POLITICAL ROW WITH INDIA
Exports to Asia jumped sharply to 1.685 million b/d in March from 1.442 million b/d in February, led by a sharp increase in shipments to India.
India usurped China as the largest buyer, with 830,000 b/d of Iranian crude leaving for the refineries of the world's third largest crude importer. That compares with 507,071 b/d exported to India in February, data showed.
Indian demand for Iranian crude has been extremely strong this year but a political row between the countries threatens to curb these flows.
According to sources cited by the Times of India, Indian state refiners are set to cut oil imports from Iran in 2017-18 by a fifth, as New Delhi takes a more assertive stance over an impasse for the development of the 18.75 Tcf Farzad B gas field, which it wants awarded to an Indian consortium.
A spokesman at the Indian oil ministry was unavailable for comment while a representative at state-owned National Iranian Oil Company could not be reached for immediate comment.
Iran's oil minister Bijan Zanganeh last week dismissed India's threat to reduce Iranian imports.
"Iran is keen to develop its ties with India. But if New Delhi reduces its oil imports from Iran, we do not have a problem, as we have many customers and the demand for Iran's crude oil is greater than what we can currently supply," he said.
On top of this, the largest Indian buyer of Iranian crude is private refiner Essar Oil, which operates the 405,000 b/d refinery in Vadinar, and sources have said they don't expect this dispute to have much impact on Essar's appetite.
Out of the 830,000 b/d exported to India, more than 600,000 b/d was bound for Gujarat, home to refineries of India's two main private refiners Reliance and Essar Oil.
Indian state refiners that might be affected by the standoff between the two governments include Indian Oil Corp (IOC), Bharat Petroleum Corp Ltd (BPCL) and Hindustan Petroleum Corp Ltd (HPCL).
FLOWS TO CHINA, SOUTH KOREA RISE
Exports to China rose to 596,774 b/d in March, up 35,060 b/d from February.
Chinese demand for heavy Iranian grades has been robust this year but with OPEC/non-OPEC cuts, its demand for crude from the Atlantic Basin has increased sharply, particularly from Angola and the North Sea.
Japan, a major buyer of Iranian condensate, has reduced its interest sharply this year. Exports to Japan averaged 33,129 b/d in March, down from 95,321 b/d in February and 212,161 b/d in January.

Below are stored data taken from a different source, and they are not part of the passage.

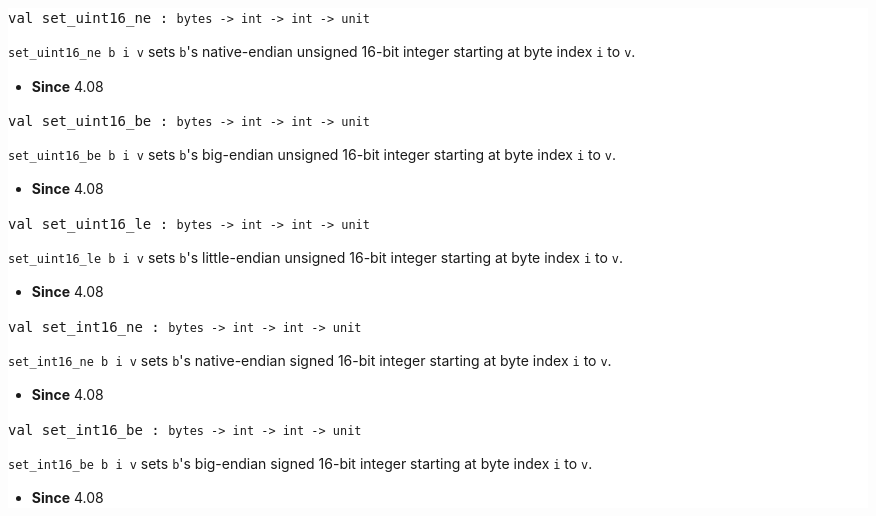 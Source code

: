<pre><span id="VALset_uint16_ne"><span class="keyword">val</span> set_uint16_ne</span> : <code class="type">bytes -&gt; int -&gt; int -&gt; unit</code></pre><div class="info ">
<div class="info-desc">
<p><code class="code">set_uint16_ne&nbsp;b&nbsp;i&nbsp;v</code> sets <code class="code">b</code>'s native-endian unsigned 16-bit integer
    starting at byte index <code class="code">i</code> to <code class="code">v</code>.</p>
</div>
<ul class="info-attributes">
<li><b>Since</b> 4.08</li>
</ul>
</div>

<pre><span id="VALset_uint16_be"><span class="keyword">val</span> set_uint16_be</span> : <code class="type">bytes -&gt; int -&gt; int -&gt; unit</code></pre><div class="info ">
<div class="info-desc">
<p><code class="code">set_uint16_be&nbsp;b&nbsp;i&nbsp;v</code> sets <code class="code">b</code>'s big-endian unsigned 16-bit integer
    starting at byte index <code class="code">i</code> to <code class="code">v</code>.</p>
</div>
<ul class="info-attributes">
<li><b>Since</b> 4.08</li>
</ul>
</div>

<pre><span id="VALset_uint16_le"><span class="keyword">val</span> set_uint16_le</span> : <code class="type">bytes -&gt; int -&gt; int -&gt; unit</code></pre><div class="info ">
<div class="info-desc">
<p><code class="code">set_uint16_le&nbsp;b&nbsp;i&nbsp;v</code> sets <code class="code">b</code>'s little-endian unsigned 16-bit integer
    starting at byte index <code class="code">i</code> to <code class="code">v</code>.</p>
</div>
<ul class="info-attributes">
<li><b>Since</b> 4.08</li>
</ul>
</div>

<pre><span id="VALset_int16_ne"><span class="keyword">val</span> set_int16_ne</span> : <code class="type">bytes -&gt; int -&gt; int -&gt; unit</code></pre><div class="info ">
<div class="info-desc">
<p><code class="code">set_int16_ne&nbsp;b&nbsp;i&nbsp;v</code> sets <code class="code">b</code>'s native-endian signed 16-bit integer
    starting at byte index <code class="code">i</code> to <code class="code">v</code>.</p>
</div>
<ul class="info-attributes">
<li><b>Since</b> 4.08</li>
</ul>
</div>

<pre><span id="VALset_int16_be"><span class="keyword">val</span> set_int16_be</span> : <code class="type">bytes -&gt; int -&gt; int -&gt; unit</code></pre><div class="info ">
<div class="info-desc">
<p><code class="code">set_int16_be&nbsp;b&nbsp;i&nbsp;v</code> sets <code class="code">b</code>'s big-endian signed 16-bit integer
    starting at byte index <code class="code">i</code> to <code class="code">v</code>.</p>
</div>
<ul class="info-attributes">
<li><b>Since</b> 4.08</li>
</ul>
</div>
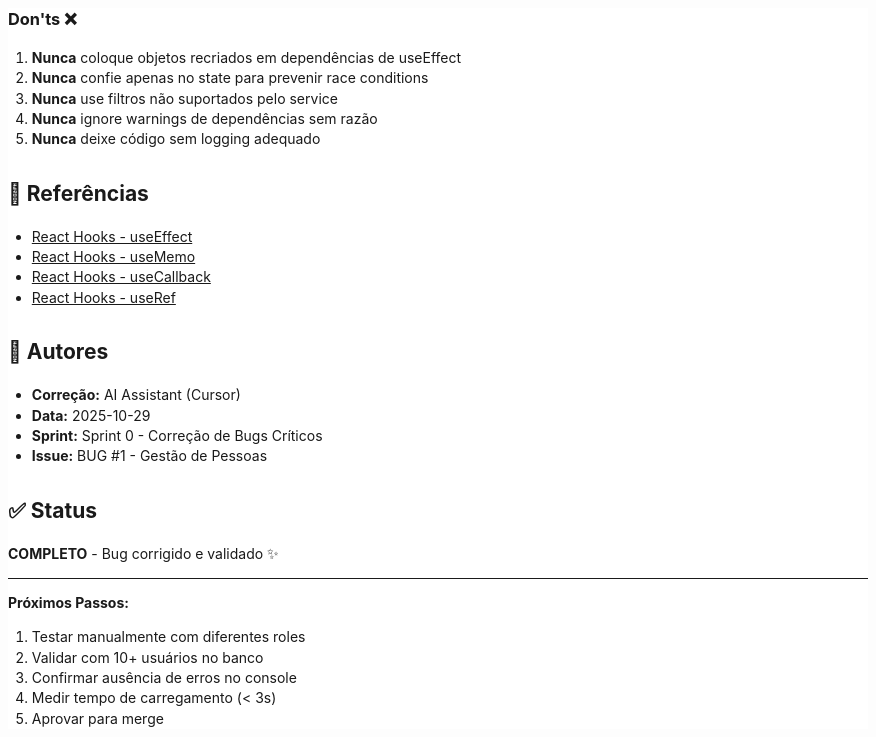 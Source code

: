 ### Don'ts ❌
1. **Nunca** coloque objetos recriados em dependências de useEffect
2. **Nunca** confie apenas no state para prevenir race conditions
3. **Nunca** use filtros não suportados pelo service
4. **Nunca** ignore warnings de dependências sem razão
5. **Nunca** deixe código sem logging adequado

## 🔗 Referências

- [React Hooks - useEffect](https://react.dev/reference/react/useEffect)
- [React Hooks - useMemo](https://react.dev/reference/react/useMemo)
- [React Hooks - useCallback](https://react.dev/reference/react/useCallback)
- [React Hooks - useRef](https://react.dev/reference/react/useRef)

## 👥 Autores
- **Correção:** AI Assistant (Cursor)
- **Data:** 2025-10-29
- **Sprint:** Sprint 0 - Correção de Bugs Críticos
- **Issue:** BUG #1 - Gestão de Pessoas

## ✅ Status
**COMPLETO** - Bug corrigido e validado ✨

---

**Próximos Passos:**
1. Testar manualmente com diferentes roles
2. Validar com 10+ usuários no banco
3. Confirmar ausência de erros no console
4. Medir tempo de carregamento (< 3s)
5. Aprovar para merge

March exports to South Korea averaged 225,710 b/d, up from 203,607 b/d. Iran has replaced Kuwait as South Korea's second biggest crude supplier in January and February, according to recent data from the Korea National Oil Corp.
South Korean demand for Iranian condensate has grown since late last year as oil refiner Hyundai Oilbank started commercial operations at its 130,000 b/d condensate splitter in November. Lower prices have been another factor behind the sharp rise in Iranian oil imports, according to South Korean officials.
LOSING APPEAL IN EUROPE
Flows to Europe in March fell to 523,291 b/d from 629,036 b/d, with Turkey and Italy emerging as the main destinations.

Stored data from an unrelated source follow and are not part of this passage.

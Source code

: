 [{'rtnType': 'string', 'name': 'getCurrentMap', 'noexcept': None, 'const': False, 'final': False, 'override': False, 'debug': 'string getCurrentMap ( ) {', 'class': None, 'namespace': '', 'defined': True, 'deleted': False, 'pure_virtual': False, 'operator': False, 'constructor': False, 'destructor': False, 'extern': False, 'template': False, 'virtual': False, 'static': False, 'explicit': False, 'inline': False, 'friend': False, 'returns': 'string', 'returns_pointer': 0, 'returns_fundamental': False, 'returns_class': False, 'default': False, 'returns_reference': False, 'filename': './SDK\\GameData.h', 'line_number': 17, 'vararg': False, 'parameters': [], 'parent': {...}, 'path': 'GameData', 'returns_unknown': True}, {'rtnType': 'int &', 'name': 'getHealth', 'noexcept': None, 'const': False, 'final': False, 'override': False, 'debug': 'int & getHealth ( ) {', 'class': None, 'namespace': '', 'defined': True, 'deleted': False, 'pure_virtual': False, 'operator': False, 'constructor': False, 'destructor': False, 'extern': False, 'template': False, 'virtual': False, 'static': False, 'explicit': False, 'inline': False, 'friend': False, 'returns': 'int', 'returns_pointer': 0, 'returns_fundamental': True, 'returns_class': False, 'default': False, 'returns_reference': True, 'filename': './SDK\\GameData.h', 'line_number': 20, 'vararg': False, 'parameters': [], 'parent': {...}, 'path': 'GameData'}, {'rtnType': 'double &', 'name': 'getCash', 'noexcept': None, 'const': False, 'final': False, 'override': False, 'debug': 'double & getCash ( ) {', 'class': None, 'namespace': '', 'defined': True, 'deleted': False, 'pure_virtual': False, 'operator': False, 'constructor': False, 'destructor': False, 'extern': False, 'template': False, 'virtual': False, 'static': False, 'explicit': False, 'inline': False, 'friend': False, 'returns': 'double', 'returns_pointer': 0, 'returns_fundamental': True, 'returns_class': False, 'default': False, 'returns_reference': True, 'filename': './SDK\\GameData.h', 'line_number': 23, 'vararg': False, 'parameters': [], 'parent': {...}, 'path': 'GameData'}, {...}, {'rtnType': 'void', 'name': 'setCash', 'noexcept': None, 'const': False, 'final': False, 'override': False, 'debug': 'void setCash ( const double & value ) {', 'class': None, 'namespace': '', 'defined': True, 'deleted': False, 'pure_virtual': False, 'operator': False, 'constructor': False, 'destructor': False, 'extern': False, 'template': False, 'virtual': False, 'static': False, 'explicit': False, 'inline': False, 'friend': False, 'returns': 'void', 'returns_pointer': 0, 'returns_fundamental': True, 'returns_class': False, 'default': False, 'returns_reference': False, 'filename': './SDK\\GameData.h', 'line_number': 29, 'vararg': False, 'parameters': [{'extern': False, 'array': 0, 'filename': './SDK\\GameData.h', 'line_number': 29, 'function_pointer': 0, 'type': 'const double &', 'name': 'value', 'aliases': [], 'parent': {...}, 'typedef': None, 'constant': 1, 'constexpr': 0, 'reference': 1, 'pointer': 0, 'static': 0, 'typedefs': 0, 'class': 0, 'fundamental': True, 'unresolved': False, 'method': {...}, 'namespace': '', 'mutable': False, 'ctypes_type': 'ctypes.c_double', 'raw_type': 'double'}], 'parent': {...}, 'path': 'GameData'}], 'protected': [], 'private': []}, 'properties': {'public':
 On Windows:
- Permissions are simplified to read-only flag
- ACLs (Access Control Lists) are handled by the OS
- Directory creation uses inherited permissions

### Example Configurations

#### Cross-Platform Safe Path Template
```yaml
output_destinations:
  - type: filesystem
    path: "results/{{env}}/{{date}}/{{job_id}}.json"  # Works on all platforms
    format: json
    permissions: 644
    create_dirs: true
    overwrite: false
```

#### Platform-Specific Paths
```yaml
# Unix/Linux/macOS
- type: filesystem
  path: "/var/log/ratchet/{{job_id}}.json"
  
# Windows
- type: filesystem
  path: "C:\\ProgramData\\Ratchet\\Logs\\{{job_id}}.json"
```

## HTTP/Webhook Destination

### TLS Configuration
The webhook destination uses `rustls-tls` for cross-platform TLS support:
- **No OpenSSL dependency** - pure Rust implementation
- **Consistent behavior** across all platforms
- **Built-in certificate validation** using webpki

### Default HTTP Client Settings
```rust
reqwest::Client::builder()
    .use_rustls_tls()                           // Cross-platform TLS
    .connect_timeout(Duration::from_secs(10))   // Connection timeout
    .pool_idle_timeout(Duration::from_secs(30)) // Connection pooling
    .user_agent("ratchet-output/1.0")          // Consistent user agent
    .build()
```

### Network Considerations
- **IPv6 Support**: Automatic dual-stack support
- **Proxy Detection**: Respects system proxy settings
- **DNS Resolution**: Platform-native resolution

Demand from Greece, France, Italy and Spain fell month on month. Trade sources said that spot purchases of Iranian crude were beginning to fall due to stiffer competition from other heavy sour oil producers like Russia, Iraq and Saudi Arabia.
Despite these producers trimming output in recent months, it is a timely reminder for Iran that it may not be able to out-muscle key competitors for the European market.
One source said that European refineries have enough sour crude barrels to choose from and that, from a price perspective, Iranian crude was not as appealing for April/May loading dates.
"Iranian crude is still not as popular as it was before the sanctions. The price is not [as] attractive anymore. The Iranians are looking more at refiners in Northwest Europe [than the Mediterranean] but also looking more at the Far East, which supported them [during the sanctions]," said a trading source.
Another trade source noted that refiners that have term contracts with NIOC were buying steady amounts of Iranian crude but that spot purchases have been low recently.